EXERCISE
Return every line of the data below exactly, but do not include the images.

Records from a collection
=-=-=

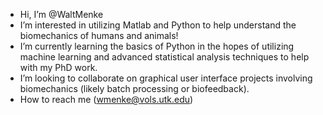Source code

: - Hi, I’m @WaltMenke
- I’m interested in utilizing Matlab and Python to help understand the biomechanics of humans and animals!
- I’m currently learning the basics of Python in the hopes of utilizing machine learning and advanced statistical analysis techniques to help with my PhD work. 
- I’m looking to collaborate on graphical user interface projects involving biomechanics (likely batch processing or biofeedback).
- How to reach me (wmenke@vols.utk.edu)

<!---
WaltMenke/WaltMenke is a ✨ special ✨ repository because its `README.md` (this file) appears on your GitHub profile.
You can click the Preview link to take a look at your changes.
--->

=-=-=

EXERCISE SOLUTION
Source code

: - Hi, I’m @WaltMenke
- I’m interested in utilizing Matlab and Python to help understand the biomechanics of humans and animals!
- I’m currently learning the basics of Python in the hopes of utilizing machine learning and advanced statistical analysis techniques to help with my PhD work. 
- I’m looking to collaborate on graphical user interface projects involving biomechanics (likely batch processing or biofeedback).
- How to reach me (wmenke@vols.utk.edu)

<!---
WaltMenke/WaltMenke is a ✨ special ✨ repository because its `README.md` (this file) appears on your GitHub profile.
You can click the Preview link to take a look at your changes.
--->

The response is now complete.